Chondrocytes were harvested in sterile fashion from the anterior rib cage of 5 day old mice (5 pooled from each genotype: wildtype, Ext1^e2fl/e2fl;Trp53^fl/fl and Ext1^e2fl/e2fl;Ink4a/Arf^fl/fl), washed in 4°C Hank’s buffered salt solution (HBSS, Invitrogen, Life Technologies, Grand Island, NY, USA), cleared of soft-tissues in 2mg/mL protease (Sigma), then 3mg/mL collagenase D (Roche, Indianapolis, IN, USA), minced and dissociated using the Cartilage Dissociation System 4 (CHI Scientific, Inc., Maynard, MA, USA), filtered through a 40μm cell strainer (BD Bioscience, San Jose, CA, USA), and cultured in Ham’s F12 Gluta Max (Invitrogen) supplemented with sodium pyruvate, MEM non-essential amino acid, 100ug/ml L-Ascorbic acid (Sigma), penicillin-streptomycin and 10 percent foetal bovine serum. Serum-free media with or without 2.5μm TATCre was applied for 2 hours, after which complete media was added. RNA was isolated using the RNeasy kit (Qiagen, Valencia, CA, USA), then reverse transcribed with the Superscript First-Strand synthesis system (Invitrogen). Polymerase chain reaction in 35 cycles of 30 seconds 56°C annealing and 1 minute 72°C elongation for collagen I (F: CCC TGG TAT GAC TGG CTT; R: GAC CAC GAA TCC CTT CCT), collagen II (F: GCC CGT CAG GAA GTA CC; R: ACC AGC ATC TCC TTT CTG T), aggrecan (F: TTC CAT CTG GAG GAG AGG G; R: ATC TAC TCC TGA AGC AGA TGT C), and control Gapdh (F: ACC ACA GTC CAT GCC ATC AC; R: CAC CAC CCT GTT GCT GTA GCC). For growth in chloral hydrate (Fagron, St. Paul, MN, USA) cells were plated at 5×10⁴/mL density in 96-well format. CellTiter-Glo luminescent cell viability assay was performed per manufacturer’s instructions (Promega, Madison, WI, USA) and luminescence measured with an Envision 2104 multilabel reader (PerkinElmer, Akron, OH, USA). Each experiment with TATCre application and/or chloral hydrate exposure had at least 3 biological replicates and was also independently repeated twice with another 3 replicates each time for separate confirmation. The data shown in each graph are from one run (3 replicates).

Results

Loss of tumour suppressive cell cycle regulators enables transformation of osteochondromas

In order to determine the impact of losing cell cycle regulation in the chondrocytes in the cap of an OC, we bred mice bearing an Ext1 allele with a trans-floxed second exon (Ext1^e2fl) [6] to mice bearing standard floxed alleles of either tumour related protein 53 (Trp53^fl) [17] or the cyclin-dependent kinase inhibitor 2a locus, which harbours the Ink4a and Arf genes (Ink4a/Arf^fl) [16], then to mice bearing a transgene expressing Cre-recombinase under the control of the collagen IIa1 promoter and the reverse Tet transactivator (Col2rtTA-Cre)[15]. Double homozygous mice bearing the Cre-recombinase, Col2rtTA-Cre;Ext1^e2fl/e2fl;Trp53^fl/fl and Col2rtTA-Cre;Ext1^e2fl/e2fl;Ink4a/Arf^fl/fl, received doxycycline during the second week of life through the drinking water, along with controls lacking the Cre-recombinase or lacking the conditional cell cycle regulator alleles (Fig. 1A). Cohorts of these mice were followed until the age of 6 and 9 months. Beyond 9 months, added morbidity and a few osteosarcomas in the Trp53-conditional group made regimented assessment difficult, and older cohorts were not collected. Radiographic imaging demonstrated the development of larger and more involved surfaces masses in the regions where simple OCs were expected in the control mice lacking the additional loss of the tumour suppressors (Fig. 1B–C).

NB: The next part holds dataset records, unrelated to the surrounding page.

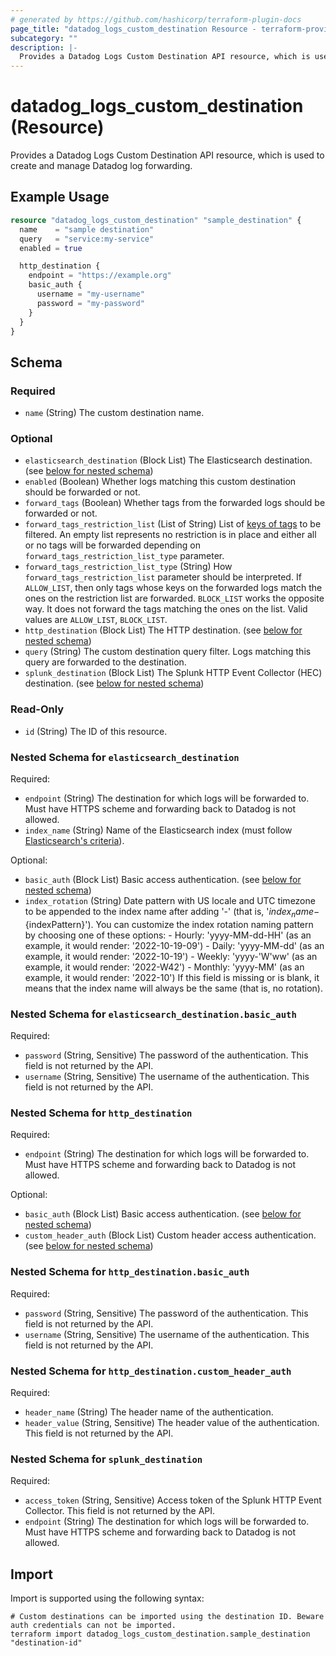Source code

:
 ```yaml
---
# generated by https://github.com/hashicorp/terraform-plugin-docs
page_title: "datadog_logs_custom_destination Resource - terraform-provider-datadog"
subcategory: ""
description: |-
  Provides a Datadog Logs Custom Destination API resource, which is used to create and manage Datadog log forwarding.
---
```


# datadog_logs_custom_destination (Resource)

Provides a Datadog Logs Custom Destination API resource, which is used to create and manage Datadog log forwarding.

## Example Usage

```terraform
resource "datadog_logs_custom_destination" "sample_destination" {
  name    = "sample destination"
  query   = "service:my-service"
  enabled = true

  http_destination {
    endpoint = "https://example.org"
    basic_auth {
      username = "my-username"
      password = "my-password"
    }
  }
}
```

<!-- schema generated by tfplugindocs -->
## Schema

### Required

- `name` (String) The custom destination name.

### Optional

- `elasticsearch_destination` (Block List) The Elasticsearch destination. (see [below for nested schema](#nestedblock--elasticsearch_destination))
- `enabled` (Boolean) Whether logs matching this custom destination should be forwarded or not.
- `forward_tags` (Boolean) Whether tags from the forwarded logs should be forwarded or not.
- `forward_tags_restriction_list` (List of String) List of [keys of tags](https://docs.datadoghq.com/getting_started/tagging/#define-tags) to be filtered.
				An empty list represents no restriction is in place and either all or no tags will be
				forwarded depending on `forward_tags_restriction_list_type` parameter.
- `forward_tags_restriction_list_type` (String) How `forward_tags_restriction_list` parameter should be interpreted.
				If `ALLOW_LIST`, then only tags whose keys on the forwarded logs match the ones on the restriction list
				are forwarded.
				`BLOCK_LIST` works the opposite way. It does not forward the tags matching the ones on the list. Valid values are `ALLOW_LIST`, `BLOCK_LIST`.
- `http_destination` (Block List) The HTTP destination. (see [below for nested schema](#nestedblock--http_destination))
- `query` (String) The custom destination query filter. Logs matching this query are forwarded to the destination.
- `splunk_destination` (Block List) The Splunk HTTP Event Collector (HEC) destination. (see [below for nested schema](#nestedblock--splunk_destination))

### Read-Only

- `id` (String) The ID of this resource.

<a id="nestedblock--elasticsearch_destination"></a>
### Nested Schema for `elasticsearch_destination`

Required:

- `endpoint` (String) The destination for which logs will be forwarded to. Must have HTTPS scheme and forwarding back to Datadog is not allowed.
- `index_name` (String) Name of the Elasticsearch index (must follow [Elasticsearch's criteria](https://www.elastic.co/guide/en/elasticsearch/reference/8.11/indices-create-index.html#indices-create-api-path-params)).

Optional:

- `basic_auth` (Block List) Basic access authentication. (see [below for nested schema](#nestedblock--elasticsearch_destination--basic_auth))
- `index_rotation` (String) Date pattern with US locale and UTC timezone to be appended to the index name after adding '-'
							(that is, '${index_name}-${indexPattern}').
							You can customize the index rotation naming pattern by choosing one of these options:
							- Hourly: 'yyyy-MM-dd-HH' (as an example, it would render: '2022-10-19-09')
							- Daily: 'yyyy-MM-dd' (as an example, it would render: '2022-10-19')
							- Weekly: 'yyyy-'W'ww' (as an example, it would render: '2022-W42')
							- Monthly: 'yyyy-MM' (as an example, it would render: '2022-10')
							If this field is missing or is blank, it means that the index name will always be the same
							(that is, no rotation).

<a id="nestedblock--elasticsearch_destination--basic_auth"></a>
### Nested Schema for `elasticsearch_destination.basic_auth`

Required:

- `password` (String, Sensitive) The password of the authentication. This field is not returned by the API.
- `username` (String, Sensitive) The username of the authentication. This field is not returned by the API.



<a id="nestedblock--http_destination"></a>
### Nested Schema for `http_destination`

Required:

- `endpoint` (String) The destination for which logs will be forwarded to. Must have HTTPS scheme and forwarding back to Datadog is not allowed.

Optional:

- `basic_auth` (Block List) Basic access authentication. (see [below for nested schema](#nestedblock--http_destination--basic_auth))
- `custom_header_auth` (Block List) Custom header access authentication. (see [below for nested schema](#nestedblock--http_destination--custom_header_auth))

<a id="nestedblock--http_destination--basic_auth"></a>
### Nested Schema for `http_destination.basic_auth`

Required:

- `password` (String, Sensitive) The password of the authentication. This field is not returned by the API.
- `username` (String, Sensitive) The username of the authentication. This field is not returned by the API.


<a id="nestedblock--http_destination--custom_header_auth"></a>
### Nested Schema for `http_destination.custom_header_auth`

Required:

- `header_name` (String) The header name of the authentication.
- `header_value` (String, Sensitive) The header value of the authentication. This field is not returned by the API.



<a id="nestedblock--splunk_destination"></a>
### Nested Schema for `splunk_destination`

Required:

- `access_token` (String, Sensitive) Access token of the Splunk HTTP Event Collector. This field is not returned by the API.
- `endpoint` (String) The destination for which logs will be forwarded to. Must have HTTPS scheme and forwarding back to Datadog is not allowed.

## Import

Import is supported using the following syntax:

```shell
# Custom destinations can be imported using the destination ID. Beware auth credentials can not be imported.
terraform import datadog_logs_custom_destination.sample_destination "destination-id"
```
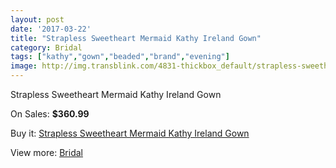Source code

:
 ```yaml
---
layout: post
date: '2017-03-22'
title: "Strapless Sweetheart Mermaid Kathy Ireland Gown"
category: Bridal
tags: ["kathy","gown","beaded","brand","evening"]
image: http://img.transblink.com/4831-thickbox_default/strapless-sweetheart-mermaid-kathy-ireland-gown.jpg
---
```

Strapless Sweetheart Mermaid Kathy Ireland Gown

On Sales: **$360.99**
<a href="https://www.transblink.com/en/bridal/1510-strapless-sweetheart-mermaid-kathy-ireland-gown.html"><amp-img layout="responsive" width="600" height="600" src="//img.transblink.com/4831-thickbox_default/strapless-sweetheart-mermaid-kathy-ireland-gown.jpg" alt="Strapless Sweetheart Mermaid Kathy Ireland Gown 0" /></a>
<a href="https://www.transblink.com/en/bridal/1510-strapless-sweetheart-mermaid-kathy-ireland-gown.html"><amp-img layout="responsive" width="600" height="600" src="//img.transblink.com/4832-thickbox_default/strapless-sweetheart-mermaid-kathy-ireland-gown.jpg" alt="Strapless Sweetheart Mermaid Kathy Ireland Gown 1" /></a>

Buy it: [Strapless Sweetheart Mermaid Kathy Ireland Gown](https://www.transblink.com/en/bridal/1510-strapless-sweetheart-mermaid-kathy-ireland-gown.html "Strapless Sweetheart Mermaid Kathy Ireland Gown")

View more: [Bridal](https://www.transblink.com/en/3-bridal "Bridal")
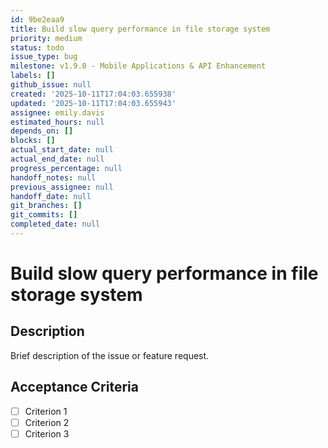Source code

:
 ```yaml
---
id: 9be2eaa9
title: Build slow query performance in file storage system
priority: medium
status: todo
issue_type: bug
milestone: v1.9.0 - Mobile Applications & API Enhancement
labels: []
github_issue: null
created: '2025-10-11T17:04:03.655938'
updated: '2025-10-11T17:04:03.655943'
assignee: emily.davis
estimated_hours: null
depends_on: []
blocks: []
actual_start_date: null
actual_end_date: null
progress_percentage: null
handoff_notes: null
previous_assignee: null
handoff_date: null
git_branches: []
git_commits: []
completed_date: null
---
```


# Build slow query performance in file storage system

## Description

Brief description of the issue or feature request.

## Acceptance Criteria

- [ ] Criterion 1
- [ ] Criterion 2
- [ ] Criterion 3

(A) Schematic demonstrates the alternative allele design of *Ext1^e2fl*, which results in reversible inversion, and therefore only mosaic loss of *Ext1* following Cre-mediated recombination that consistently disrupts both alleles of either *Trp53^fl* or *Ink4a/Arf^fl*. This produces chondrocytes lacking the cell cycle regulator and either lacking or retaining *Ext1*. (B) Radiographs from control and experimental mice demonstrate osteochondroma (open arrow) formation in mice with mosaic loss of *Ext1* alone, but formation of larger, more dysmorphic lesions with the addition of cell cycle deregulation (black arrows). (C) Schematic depicting the prevalence and anatomic distribution of osteoschondromas in control mice with only mosaic loss of *Ext1* and more aggressive cartilaginous surface lesions in the combination genotype groups.

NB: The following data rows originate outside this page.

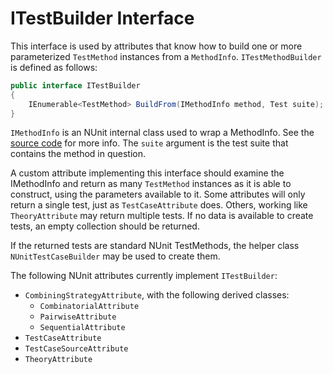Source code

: # ITestBuilder Interface

This interface is used by attributes that know how to build one or more parameterized `TestMethod` instances from a `MethodInfo`. `ITestMethodBuilder` is defined as follows:

```csharp
public interface ITestBuilder
{
    IEnumerable<TestMethod> BuildFrom(IMethodInfo method, Test suite);
}
```

`IMethodInfo` is an NUnit internal class used to wrap a MethodInfo. See the [source code](https://github.com/nunit/nunit/blob/master/src/NUnitFramework/framework/Interfaces/IMethodInfo.cs) for more info. The `suite` argument is the test suite that contains the method in question.

A custom attribute implementing this interface should examine the IMethodInfo and return as many `TestMethod` instances as it is able to construct, using the parameters available to it. Some attributes will only return a single test, just as `TestCaseAttribute` does. Others, working like `TheoryAttribute` may return multiple tests. If no data is available to create tests, an empty collection should be returned.

If the returned tests are standard NUnit TestMethods, the helper class `NUnitTestCaseBuilder` may be used to create them.

The following NUnit attributes currently implement `ITestBuilder`:

* `CombiningStrategyAttribute`, with the following derived classes:
  * `CombinatorialAttribute`
  * `PairwiseAttribute`
  * `SequentialAttribute`
* `TestCaseAttribute`
* `TestCaseSourceAttribute`
* `TheoryAttribute`
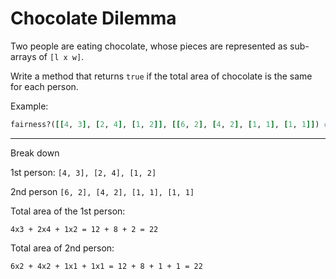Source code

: # Chocolate Dilemma

Two people are eating chocolate, whose pieces are represented as sub-arrays of `[l x w]`.

Write a method that returns `true` if the total area of chocolate is the same for each person.

Example:
```ruby
fairness?([[4, 3], [2, 4], [1, 2]], [[6, 2], [4, 2], [1, 1], [1, 1]]) # returns true
```
___
Break down

1st person: `[4, 3], [2, 4], [1, 2]`

2nd person `[6, 2], [4, 2], [1, 1], [1, 1]`

Total area of the 1st person:

`4x3 + 2x4 + 1x2 = 12 + 8 + 2 = 22`

Total area of 2nd person:

`6x2 + 4x2 + 1x1 + 1x1 = 12 + 8 + 1 + 1 = 22`
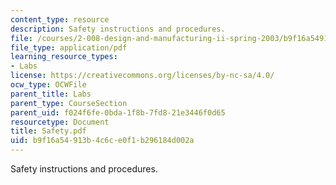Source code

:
 ```yaml
---
content_type: resource
description: Safety instructions and procedures.
file: /courses/2-008-design-and-manufacturing-ii-spring-2003/b9f16a54913b4c6ce0f1b296184d002a_Safety.pdf
file_type: application/pdf
learning_resource_types:
- Labs
license: https://creativecommons.org/licenses/by-nc-sa/4.0/
ocw_type: OCWFile
parent_title: Labs
parent_type: CourseSection
parent_uid: f024f6fe-0bda-1f8b-7fd8-21e3446f0d65
resourcetype: Document
title: Safety.pdf
uid: b9f16a54-913b-4c6c-e0f1-b296184d002a
---
```

Safety instructions and procedures.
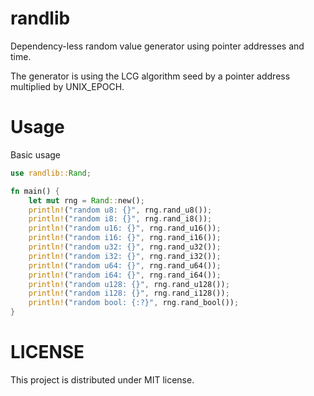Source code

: # randlib

Dependency-less random value generator using pointer addresses and time.

The generator is using the LCG algorithm seed by a pointer address multiplied by
UNIX_EPOCH.

# Usage

Basic usage

```rust
use randlib::Rand;

fn main() {
    let mut rng = Rand::new();
	println!("random u8: {}", rng.rand_u8());
	println!("random i8: {}", rng.rand_i8());
	println!("random u16: {}", rng.rand_u16());
	println!("random i16: {}", rng.rand_i16());
	println!("random u32: {}", rng.rand_u32());
	println!("random i32: {}", rng.rand_i32());
	println!("random u64: {}", rng.rand_u64());
	println!("random i64: {}", rng.rand_i64());
	println!("random u128: {}", rng.rand_u128());
	println!("random i128: {}", rng.rand_i128());
	println!("random bool: {:?}", rng.rand_bool());
}
```

# LICENSE

This project is distributed under MIT license.

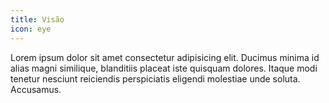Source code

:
 ```yaml
---
title: Visão
icon: eye
---
```

Lorem ipsum dolor sit amet consectetur adipisicing elit. Ducimus minima id alias magni similique, blanditiis placeat iste quisquam dolores. Itaque modi tenetur nesciunt reiciendis perspiciatis eligendi molestiae unde soluta. Accusamus.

In order to determine whether the OCs had transformed, we assessed three parameters used to diagnose PCS in humans: cartilage cap thickness, lobular growth, and cellular morphology [14]. Either Ink4a/Arf or Trp53 conditional disruption led to a statistically significant thickening of the cartilaginous cap (Fig. 2A), the development of lobules of cartilage growing beyond the cap (Fig. 2B), and increased cellularity, in which nuclei were slightly enlarged and demonstrated coarse chromatin (Fig. 2C). We also evaluated mouse tumours in each group by immunohistochemistry against PTHLH and BCL2 (Fig. S1). Similar to humans, there was some variability in the staining for these markers in both mouse OCs and PCSs, but significantly more prevalent positive staining for each marker in the growths arising in mice that also had Ink4a/Arf or Trp53 conditional disruption.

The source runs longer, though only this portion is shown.